* _About this task_
Only the lines holding "broken" are wanted; find them in the listing and return each one.

* _Provided data_
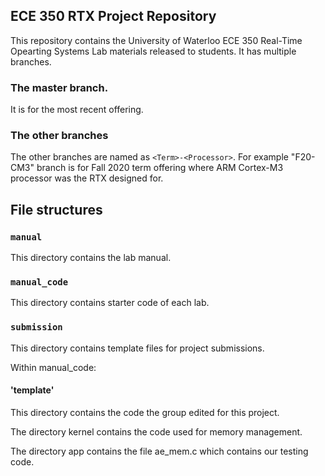 ## ECE 350 RTX Project Repository

This repository contains the University of Waterloo ECE 350 Real-Time Opearting Systems Lab materials released to students. It has multiple branches. 

### The master branch.
It is for the most recent offering. 

### The other branches 
The other branches are named as `<Term>-<Processor>`. For example "F20-CM3" branch is for Fall 2020 term offering where ARM Cortex-M3 processor was the RTX designed for.

## File structures
### `manual`
This directory contains the lab manual.

### `manual_code`
This directory contains starter code of each lab.

### `submission`
This directory contains template files for project submissions.

Within manual_code:

#### 'template'
This directory contains the code the group edited for this project.

The directory kernel contains the code used for memory management. 

The directory app contains the file ae_mem.c which contains our testing code.
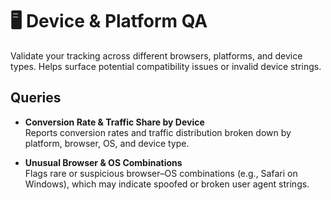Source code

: # 🖥 Device & Platform QA

Validate your tracking across different browsers, platforms, and device types. Helps surface potential compatibility issues or invalid device strings.

## Queries

- **Conversion Rate & Traffic Share by Device**  
  Reports conversion rates and traffic distribution broken down by platform, browser, OS, and device type.

- **Unusual Browser & OS Combinations**  
  Flags rare or suspicious browser–OS combinations (e.g., Safari on Windows), which may indicate spoofed or broken user agent strings.
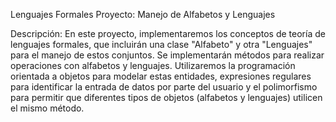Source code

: Lenguajes Formales
Proyecto: Manejo de Alfabetos y Lenguajes

Descripción:
En este proyecto, implementaremos los conceptos de teoría de lenguajes formales, que incluirán una clase "Alfabeto" y otra "Lenguajes" para el manejo de estos conjuntos. Se implementarán métodos para realizar operaciones con alfabetos y lenguajes.
Utilizaremos la programación orientada a objetos para modelar estas entidades, expresiones regulares para identificar la entrada de datos por parte del usuario y el polimorfismo para permitir que diferentes tipos de objetos (alfabetos y lenguajes) utilicen el mismo método.
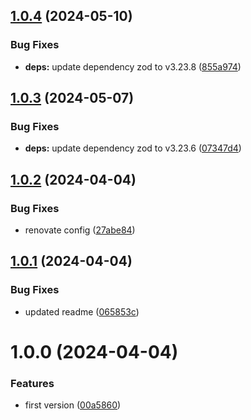 ## [1.0.4](https://github.com/sesamyab/web-cache/compare/v1.0.3...v1.0.4) (2024-05-10)


### Bug Fixes

* **deps:** update dependency zod to v3.23.8 ([855a974](https://github.com/sesamyab/web-cache/commit/855a9744637d32284773500d713544b3db566462))

## [1.0.3](https://github.com/sesamyab/web-cache/compare/v1.0.2...v1.0.3) (2024-05-07)


### Bug Fixes

* **deps:** update dependency zod to v3.23.6 ([07347d4](https://github.com/sesamyab/web-cache/commit/07347d4269669c4d7eba783a24810c84c5c0ad8c))

## [1.0.2](https://github.com/sesamyab/web-cache/compare/v1.0.1...v1.0.2) (2024-04-04)


### Bug Fixes

* renovate config ([27abe84](https://github.com/sesamyab/web-cache/commit/27abe8451c12e1972e4185fe335a9d45ee845485))

## [1.0.1](https://github.com/sesamyab/web-cache/compare/v1.0.0...v1.0.1) (2024-04-04)


### Bug Fixes

* updated readme ([065853c](https://github.com/sesamyab/web-cache/commit/065853c5f407dcb90497e58e7cd2659052bd92c3))

# 1.0.0 (2024-04-04)


### Features

* first version ([00a5860](https://github.com/sesamyab/web-cache/commit/00a5860c591769468ebd47bd6f8c9da5cc3cae11))
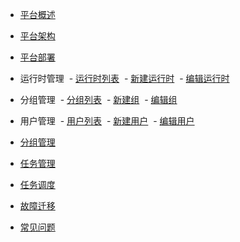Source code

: - [平台概述](zh-cn/README.md)
- [平台架构](zh-cn/architecture.md)
- [平台部署](zh-cn/deploy.md)
- 运行时管理
  - [运行时列表](zh-cn/runtime-manage.md)
  - [新建运行时](zh-cn/add-runtime.md)
  - [编辑运行时](zh-cn/edit-runtime.md)
  
- 分组管理
  - [分组列表](zh-cn/group-manage.md)
  - [新建组](zh-cn/add-group.md)
  - [编辑组](zh-cn/edit-group.md)
  
- 用户管理
  - [用户列表](zh-cn/user-manage.md)
  - [新建用户](zh-cn/add-user.md)
  - [编辑用户](zh-cn/edit-user.md)
- [分组管理](zh-cn/groups-manage.md)
- [任务管理](zh-cn/tasks-manage.md)
- [任务调度](zh-cn/tasks-scheduler.md)
- [故障迁移](zh-cn/failover.md)
- [常见问题](zh-cn/faq.md)

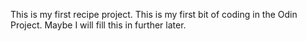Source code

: This is my first recipe project. This is my first bit of coding in the Odin Project. 
Maybe I will fill this in further later.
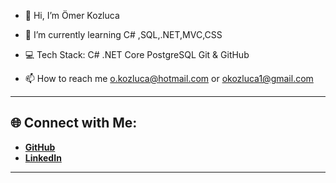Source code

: - 👋 Hi, I’m Ömer Kozluca

- 🌱 I’m currently learning C# ,SQL,.NET,MVC,CSS

-  💻 Tech Stack: C# .NET Core PostgreSQL Git & GitHub

- 📫 How to reach me  o.kozluca@hotmail.com or okozluca1@gmail.com

---

## 🌐 Connect with Me:
- **[GitHub](https://github.com/Kozluca)**
- **[LinkedIn](https://www.linkedin.com/in/%C3%B6mer-faruk-kozluca-854011215/)**

---

<!---
Kozluca/Kozluca is a ✨ special ✨ repository because its `README.md` (this file) appears on your GitHub profile.
You can click the Preview link to take a look at your changes.
--->
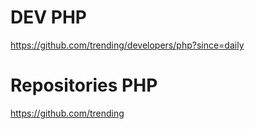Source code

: # DEV PHP
https://github.com/trending/developers/php?since=daily

# Repositories PHP
https://github.com/trending
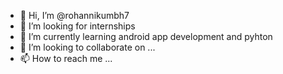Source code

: - 👋 Hi, I’m @rohannikumbh7
- 👀 I’m looking for internships
- 🌱 I’m currently learning android app development and pyhton
- 💞️ I’m looking to collaborate on ...
- 📫 How to reach me ...

<!---
rohannikumbh7/rohannikumbh7 is a ✨ special ✨ repository because its `README.md` (this file) appears on your GitHub profile.
You can click the Preview link to take a look at your changes.
--->
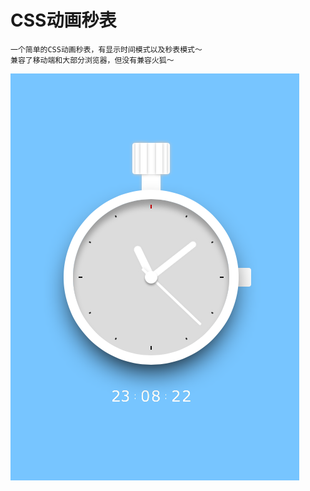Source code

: # CSS动画秒表

	一个简单的CSS动画秒表，有显示时间模式以及秒表模式～
	兼容了移动端和大部分浏览器，但没有兼容火狐～


![image](https://github.com/Fyus1201/clock/blob/master/image/mov0.png) 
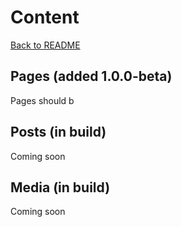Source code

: # Content

[Back to README](https://github.com/dominicfallows/FP-Static-Site-Generator-with-CMS-Server/)

## <a name="pages"></a>Pages (added 1.0.0-beta)
Pages should b

## <a name="posts"></a>Posts (in build)
Coming soon

## <a name="media"></a>Media (in build)
Coming soon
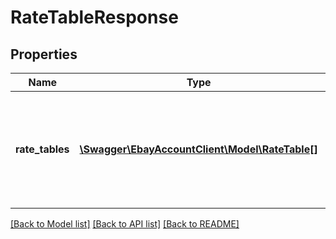 # RateTableResponse

## Properties
Name | Type | Description | Notes
------------ | ------------- | ------------- | -------------
**rate_tables** | [**\Swagger\EbayAccountClient\Model\RateTable[]**](RateTable.md) | A list of elements that provide information on the seller-defined shipping rate tables. | [optional] 

[[Back to Model list]](../README.md#documentation-for-models) [[Back to API list]](../README.md#documentation-for-api-endpoints) [[Back to README]](../README.md)


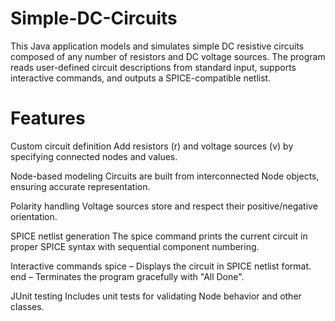 # Simple-DC-Circuits
This Java application models and simulates simple DC resistive circuits composed of any number of resistors and DC voltage sources. The program reads user-defined circuit descriptions from standard input, supports interactive commands, and outputs a SPICE-compatible netlist.

# Features
Custom circuit definition
Add resistors (r) and voltage sources (v) by specifying connected nodes and values.

Node-based modeling
Circuits are built from interconnected Node objects, ensuring accurate representation.

Polarity handling
Voltage sources store and respect their positive/negative orientation.

SPICE netlist generation
The spice command prints the current circuit in proper SPICE syntax with sequential component numbering.

Interactive commands
spice – Displays the circuit in SPICE netlist format.
end – Terminates the program gracefully with "All Done".

JUnit testing
Includes unit tests for validating Node behavior and other classes.

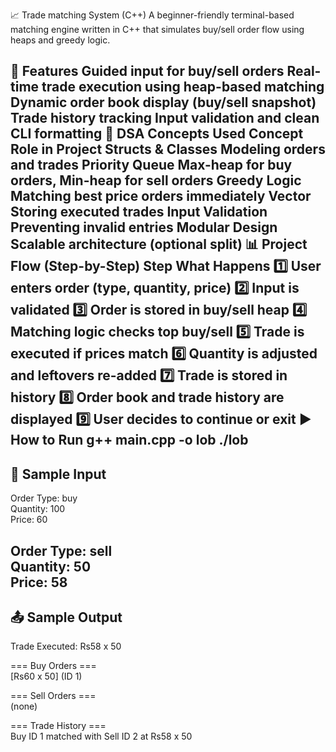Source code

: 📈 Trade matching System (C++)
A beginner-friendly terminal-based matching engine written in C++ that simulates buy/sell order flow using heaps and greedy logic.

🚀 Features
Guided input for buy/sell orders
Real-time trade execution using heap-based matching
Dynamic order book display (buy/sell snapshot)
Trade history tracking
Input validation and clean CLI formatting
🧠 DSA Concepts Used
Concept	Role in Project
Structs & Classes	Modeling orders and trades
Priority Queue	Max-heap for buy orders, Min-heap for sell orders
Greedy Logic	Matching best price orders immediately
Vector	Storing executed trades
Input Validation	Preventing invalid entries
Modular Design	Scalable architecture (optional split)
📊 Project Flow (Step-by-Step)
Step	What Happens
1️⃣	User enters order (type, quantity, price)
2️⃣	Input is validated
3️⃣	Order is stored in buy/sell heap
4️⃣	Matching logic checks top buy/sell
5️⃣	Trade is executed if prices match
6️⃣	Quantity is adjusted and leftovers re-added
7️⃣	Trade is stored in history
8️⃣	Order book and trade history are displayed
9️⃣	User decides to continue or exit
▶ How to Run
g++ main.cpp -o lob
./lob
-------------------------------------------

## 📄 Sample Input
Order Type: buy  
Quantity: 100  
Price: 60  

Order Type: sell  
Quantity: 50  
Price: 58
 -----------------------------------------
## 📤 Sample Output

Trade Executed: Rs58 x 50

=== Buy Orders ===  
[Rs60 x 50] (ID 1)

=== Sell Orders ===  
(none)

=== Trade History ===  
Buy ID 1 matched with Sell ID 2 at Rs58 x 50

* _Worked solution_
  Reports conversion rates and traffic distribution broken down by platform, browser, OS, and device type.
  Flags rare or suspicious browser–OS combinations (e.g., Safari on Windows), which may indicate spoofed or broken user agent strings.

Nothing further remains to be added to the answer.